While the path to the climactic moment is as complicated as anything else in Game of Thrones, it really gets started when Oberyn Martell is killed in a duel with the Mountain while they're both acting as proxies in a trial by combat. This, obviously, does not sit well with Oberyn's lover and eight-time mother of his children, Ellaria, who gets revenge by killing Cersei's daughter, Myrcella, who was sent to the Martells to secure an alliance via arranged marriage. Even if Cersei were the type to forgive, this would be a pretty difficult one to get over, but she is not, and decides to go harder to avenge her daughter.

When Ellaria is captured, so is her daughter Tyene, and the two are brought to King's Landing to suffer the cruel fate that Cersei has planned. Rather than just executing the two of them, Cersei has Ellaria and Tyene chained up in the dungeon, facing each other, and, in true Batman villain style, poisons Tyene with a kiss. The poison in question was the same one Ellaria used on Myrcella, "The Long Farewell," which takes long, painful hours (and possibly even days) to kill its victims. With that, Cersei leaves Ellaria alive, promising that her soldiers will do whatever they can to make sure that she stays alive to witness every grisly moment of her daughter's death. It might not be as flashy as blowing up the Sept, but there's a viciousness to this one that's hard to beat, unless your name happens to be Arya Stark.

Frankenmountain

Whenever someone mentions that Game of Thrones is an intense prestige drama about interweaving political machinations and the nature of war and evil, it's always worth keeping in mind that while that's true, it's also a show in which an evil queen made a Frankenstein.

Okay, so technically Cersei did not actually turn the Mountain into an unkillable flesh golem herself, and "Frankenstein" might be the wrong word since there's only one dead body involved and not the several that you'd need if you were going to go full Mary Shelley on it. Instead, the part of the mad scientist was played by her advisor Qyburn, and the single body in question was that of the Mountain, a massive and unrepentantly brutal warrior who served as Cersei's hitman on a number of occasions. When he was finally taken down by poison, Cersei gave Qyburn the order to resurrect him with his forbidden knowledge at any cost.

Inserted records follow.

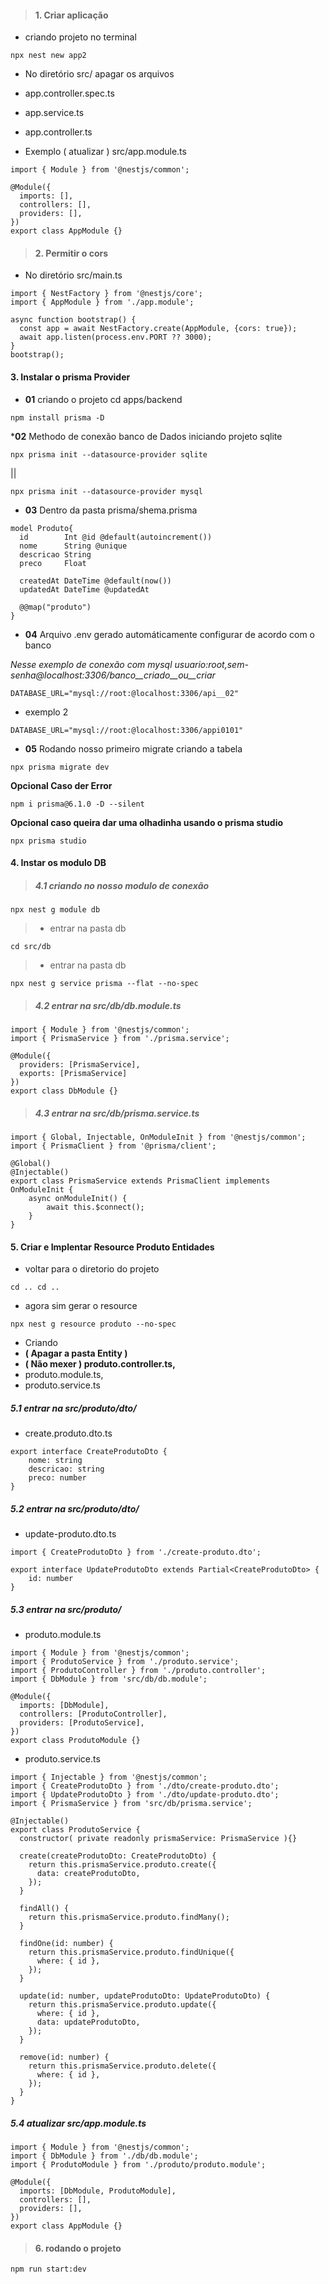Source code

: > #### 1. Criar aplicação
* criando projeto no terminal
```
npx nest new app2
```

* No diretório src/ apagar os arquivos
* app.controller.spec.ts
* app.service.ts
* app.controller.ts

* Exemplo ( atualizar ) src/app.module.ts
```
import { Module } from '@nestjs/common';

@Module({
  imports: [],
  controllers: [],
  providers: [],
})
export class AppModule {}
```

> #### 2. Permitir o cors
* No diretório src/main.ts
```
import { NestFactory } from '@nestjs/core';
import { AppModule } from './app.module';

async function bootstrap() {
  const app = await NestFactory.create(AppModule, {cors: true});
  await app.listen(process.env.PORT ?? 3000);
}
bootstrap();
```

#### 3. Instalar o prisma Provider

* <b>01</b> criando o projeto cd apps/backend
```ok
npm install prisma -D
```

*<b>02</b> Methodo de conexão banco de Dados iniciando projeto sqlite
```
npx prisma init --datasource-provider sqlite
```
|| <br>
```ok
npx prisma init --datasource-provider mysql
```
* <b>03</b> Dentro da pasta prisma/shema.prisma
``` ok
model Produto{
  id        Int @id @default(autoincrement())
  nome      String @unique
  descricao String 
  preco     Float

  createdAt DateTime @default(now())
  updatedAt DateTime @updatedAt

  @@map("produto")
}
```

* <b>04</b> Arquivo .env gerado automáticamente configurar de acordo com o banco

<i> Nesse exemplo de conexão com mysql usuario:root,sem-senha@localhost:3306/banco__criado__ou__criar </i>
```
DATABASE_URL="mysql://root:@localhost:3306/api__02"
```

* exemplo 2
```
DATABASE_URL="mysql://root:@localhost:3306/appi0101"
```

* <b>05</b> Rodando nosso primeiro migrate criando a tabela
``` ok
npx prisma migrate dev
```

<b> Opcional Caso der Error </b>
``` ok Prisma
npm i prisma@6.1.0 -D --silent
```

<b> Opcional caso queira dar uma olhadinha usando o prisma studio </b>
``` ok Prisma
npx prisma studio
```

#### 4. Instar os modulo DB

> ##### 4.1 criando no nosso modulo de conexão
```
npx nest g module db
```

> * entrar na pasta db
```
cd src/db
```

> * entrar na pasta db
```
npx nest g service prisma --flat --no-spec
```

> ##### 4.2 entrar na src/db/db.module.ts
```
import { Module } from '@nestjs/common';
import { PrismaService } from './prisma.service';

@Module({
  providers: [PrismaService],
  exports: [PrismaService]
})
export class DbModule {}
```

> ##### 4.3 entrar na src/db/prisma.service.ts
```
import { Global, Injectable, OnModuleInit } from '@nestjs/common';
import { PrismaClient } from '@prisma/client';

@Global()
@Injectable()
export class PrismaService extends PrismaClient implements OnModuleInit {
    async onModuleInit() {
        await this.$connect();
    }
}
```

#### 5. Criar e Implentar Resource Produto Entidades
* voltar para o diretorio do projeto
```
cd .. cd ..
```

* agora sim gerar o resource
```
npx nest g resource produto --no-spec
```
* Criando 
* <b> ( Apagar a pasta Entity ) </b>
* <b> ( Não mexer )  produto.controller.ts, </b>
* produto.module.ts,
* produto.service.ts

##### 5.1 entrar na src/produto/dto/
* create.produto.dto.ts
```
export interface CreateProdutoDto {
    nome: string
    descricao: string
    preco: number
}
```
##### 5.2 entrar na src/produto/dto/
* update-produto.dto.ts
```
import { CreateProdutoDto } from './create-produto.dto';

export interface UpdateProdutoDto extends Partial<CreateProdutoDto> {
    id: number
}
```
##### 5.3 entrar na src/produto/
* produto.module.ts
```
import { Module } from '@nestjs/common';
import { ProdutoService } from './produto.service';
import { ProdutoController } from './produto.controller';
import { DbModule } from 'src/db/db.module';

@Module({
  imports: [DbModule],
  controllers: [ProdutoController],
  providers: [ProdutoService],
})
export class ProdutoModule {}
```
* produto.service.ts
```
import { Injectable } from '@nestjs/common';
import { CreateProdutoDto } from './dto/create-produto.dto';
import { UpdateProdutoDto } from './dto/update-produto.dto';
import { PrismaService } from 'src/db/prisma.service';

@Injectable()
export class ProdutoService {
  constructor( private readonly prismaService: PrismaService ){}

  create(createProdutoDto: CreateProdutoDto) {
    return this.prismaService.produto.create({
      data: createProdutoDto,
    });
  }

  findAll() {
    return this.prismaService.produto.findMany();
  }

  findOne(id: number) {
    return this.prismaService.produto.findUnique({
      where: { id },
    });
  }

  update(id: number, updateProdutoDto: UpdateProdutoDto) {
    return this.prismaService.produto.update({
      where: { id },
      data: updateProdutoDto,
    });
  }

  remove(id: number) {
    return this.prismaService.produto.delete({
      where: { id },
    });
  }
}
```

##### 5.4 atualizar src/app.module.ts
```
import { Module } from '@nestjs/common';
import { DbModule } from './db/db.module';
import { ProdutoModule } from './produto/produto.module';

@Module({
  imports: [DbModule, ProdutoModule],
  controllers: [],
  providers: [],
})
export class AppModule {}
```

> #### 6. rodando o projeto
```
npm run start:dev
```

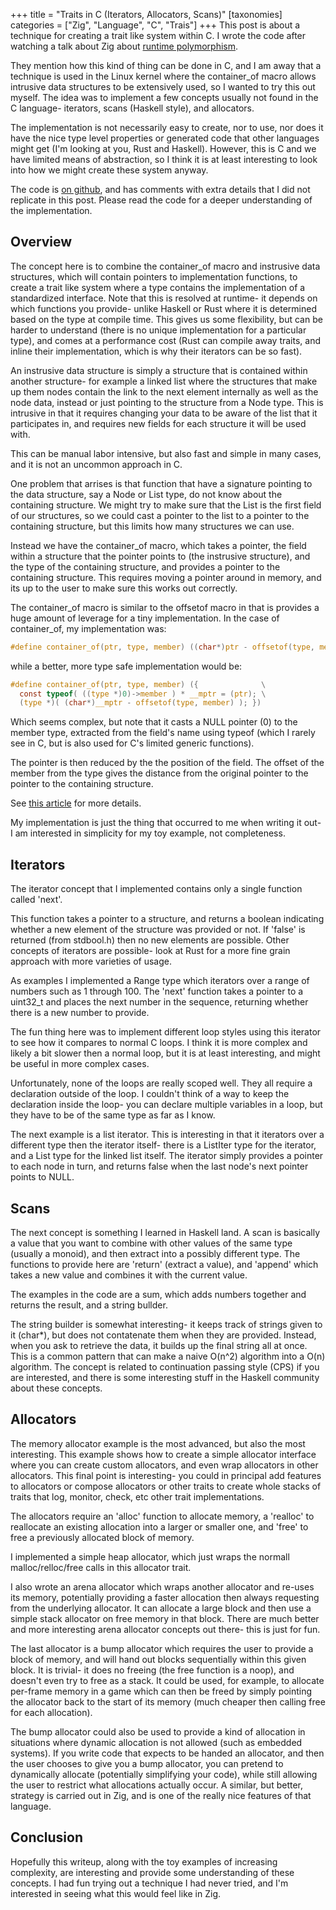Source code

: +++
title = "Traits in C (Iterators, Allocators, Scans)"
[taxonomies]
categories = ["Zig", "Language", "C", "Trais"]
+++
This post is about a technique for creating a trait like system within C.
I wrote the code after watching a talk about Zig about [runtime polymorphism](https://youtube.com/watch?v=AHc4x1uXBQE).


They mention how this kind of thing can be done in C, and I am away that a technique is used
in the Linux kernel where the container\_of macro allows intrusive data structures to be
extensively used, so I wanted to try this out myself. The idea was to implement a few
concepts usually not found in the C language- iterators, scans (Haskell style), and allocators.


The implementation is not necessarily easy to create, nor to use, nor does it
have the nice type level properties or generated code that other languages
might get (I'm looking at you, Rust and Haskell). However, this is C
and we have limited means of abstraction, so I think it is at least interesting
to look into how we might create these system anyway.

The code is [on github](https://github.com/nsmryan/c_traits), and has
comments with extra details that I did not replicate in this post. Please
read the code for a deeper understanding of the implementation.


## Overview

The concept here is to combine the container\_of macro and instrusive data
structures, which will contain pointers to implementation functions, to create
a trait like system where a type contains the implementation of a standardized
interface. Note that this is resolved at runtime- it depends on which functions
you provide- unlike Haskell or Rust where it is determined based on the type at
compile time. This gives us some flexibility, but can be harder to understand
(there is no unique implementation for a particular type), and comes at a
performance cost (Rust can compile away traits, and inline their
implementation, which is why their iterators can be so fast).


An instrusive data structure is simply a structure that is contained within
another structure- for example a linked list where the structures that make up
them nodes contain the link to the next element internally as well as the node
data, instead or just pointing to the structure from a Node type. This is
intrusive in that it requires changing your data to be aware of the list that
it participates in, and requires new fields for each structure it will be used
with.


This can be manual labor intensive, but also fast and simple in many cases, and
it is not an uncommon approach in C.


One problem that arrises is that function that have a signature pointing to the
data structure, say a Node or List type, do not know about the containing
structure. We might try to make sure that the List is the first field of our
structures, so we could cast a pointer to the list to a pointer to the
containing structure, but this limits how many structures we can use.


Instead we have the container\_of macro, which takes a pointer, the field
within a structure that the pointer points to (the instrusive structure), and
the type of the containing structure, and provides a pointer to the containing
structure. This requires moving a pointer around in memory, and its up to the
user to make sure this works out correctly.


The container\_of macro is similar to the offsetof macro in that is provides
a huge amount of leverage for a tiny implementation. In the case of container\_of,
my implementation was:

```c
#define container_of(ptr, type, member) ((char*)ptr - offsetof(type, member))
```

while a better, more type safe implementation would be:
```c
#define container_of(ptr, type, member) ({              \
  const typeof( ((type *)0)->member ) * __mptr = (ptr); \
  (type *)( (char*)__mptr - offsetof(type, member) ); })
```
Which seems complex, but note that it casts a NULL pointer (0) to
the member type, extracted from the field's name using typeof (which I rarely
see in C, but is also used for C's limited generic functions).

The pointer is then reduced by the the position of the field. The offset of the member from the type
gives the distance from the original pointer to the pointer to the containing structure.

See [this article](https://radek.io/2012/11/10/magical-container-of-macro/) for more details.


My implementation is just the thing that occurred to me when writing it out- I am interested in
simplicity for my toy example, not completeness.


## Iterators
The iterator concept that I implemented contains only a single function called 'next'.

This function takes a pointer to a structure, and returns a boolean indicating whether
a new element of the structure was provided or not. If 'false' is returned (from stdbool.h)
then no new elements are possible. Other concepts of iterators are possible- look at
Rust for a more fine grain approach with more varieties of usage.


As examples I implemented a Range type which iterators over a range of numbers such as
1 through 100. The 'next' function takes a pointer to a uint32\_t and places the next
number in the sequence, returning whether there is a new number to provide.


The fun thing here was to implement different loop styles using this iterator to see how
it compares to normal C loops. I think it is more complex and likely a bit slower then
a normal loop, but it is at least interesting, and might be useful in more complex cases.

Unfortunately, none of the loops are really scoped well. They all require a declaration outside
of the loop. I couldn't think of a way to keep the declaration inside the loop- you can declare
multiple variables in a loop, but they have to be of the same type as far as I know.


The next example is a list iterator. This is interesting in that it iterators over a different
type then the iterator itself- there is a ListIter type for the iterator, and a List
type for the linked list itself. The iterator simply provides a pointer to each node
in turn, and returns false when the last node's next pointer points to NULL.

## Scans
The next concept is something I learned in Haskell land. A scan is basically a value that you
want to combine with other values of the same type (usually a monoid), and then extract
into a possibly different type. The functions to provide here are 'return' (extract a value),
and 'append' which takes a new value and combines it with the current value.

The examples in the code are a sum, which adds numbers together and returns the result, 
and a string bullder.

The string builder is somewhat interesting- it keeps track of strings given to it (char\*), but
does not contatenate them when they are provided. Instead, when you ask to retrieve the data,
it builds up the final string all at once. This is a common pattern that can make a naive 
O(n^2) algorithm into a O(n) algorithm. The concept is related to continuation passing style (CPS)
if you are interested, and there is some interesting stuff in the Haskell community about these
concepts.


## Allocators
The memory allocator example is the most advanced, but also the most interesting. This example shows
how to create a simple allocator interface where you can create custom allocators, and even 
wrap allocators in other allocators. This final point is interesting- you could in principal
add features to allocators or compose allocators or other traits to create whole stacks of
traits that log, monitor, check, etc other trait implementations.


The allocators require an 'alloc' function to allocate memory, a 'realloc' to reallocate an
existing allocation into a larger or smaller one, and 'free' to free a previously allocated
block of memory.


I implemented a simple heap allocator, which just wraps the normall malloc/relloc/free calls
in this allocator trait.

I also wrote an arena allocator which wraps another allocator and re-uses its memory, potentially
providing a faster allocation then always requesting from the underlying allocator. It can allocate
a large block and then use a simple stack allocator on free memory in that block. There are much
better and more interesting arena allocator concepts out there- this is just for fun.

The last allocator is a bump allocator which requires the user to provide a block of memory, 
and will hand out blocks sequentially within this given block. It is trivial- it does no 
freeing (the free function is a noop), and doesn't even try to free as a stack. It could be
used, for example, to allocate per-frame memory in a game which can then be freed
by simply pointing the allocator back to the start of its memory (much cheaper then calling
free for each allocation).

The bump allocator could also be used to provide a kind of allocation in situations where
dynamic allocation is not allowed (such as embedded systems). If you write code that expects
to be handed an allocator, and then the user chooses to give you a bump allocator, you
can pretend to dynamically allocate (potentially simplifying your code), while still allowing
the user to restrict what allocations actually occur. A similar, but better, strategy is
carried out in Zig, and is one of the really nice features of that language.


## Conclusion
Hopefully this writeup, along with the toy examples of increasing complexity, are interesting
and provide some understanding of these concepts. I had fun trying out a technique I had never
tried, and I'm interested in seeing what this would feel like in Zig.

The result was the all-new, all-different Ser Gregor Clegane, a hulking, perpetually armored figure who can get stabbed through the chest without reacting, bleeding, dying, or doing anything else that you might expect from someone who, you know, wasn't a Frankenstein. Maybe that's why she wasn't all that concerned about the army of zombies marching down from the North: she already had one who could vouch for her once they arrived.

Somebody else's problem

Cersei was most certainly cunning, clever, and ruthless, but for all her pretense, she wasn't exactly great at planning for the future. Nowhere is this more evident than the finale of season 7, when she agrees to set aside the war for the Iron Throne in order to fight back the much larger threat: the Night King and his army of bloodthirsty, nearly unkillable undead wights.

For any relatively reasonable person, the White Walkers who have just busted through a 700-foot magic ice wall with a zombie dragon would seem like a problem so massive that maybe they could sort out this whole who's-the-real-queen stuff once the apocalyptic disaster had been averted. For Cersei, though, potential armageddon is just another great opportunity! After swearing to aid them in the fight, Cersei promptly betrays her would-be allies, reasoning that either they deal with the problem and wind up too weak to challenge her, or get killed and leave her with fewer enemies to deal with.

Even if you're not up on the lore of the show, you can probably spot the problem here. If Daenerys and Jon Snow lose, the Night King adds their considerable forces (including two more dragons) to his Sam Raimi-esque Army of Darkness. If they win, they have just proven that their army is strong enough to literally defeat the apocalypse, meaning that the Lannister armies are probably not going to be an issue. Which, it turns out, is exactly what happens, teaching us all a crucial lesson about how you should never, ever let your enemies level up without you.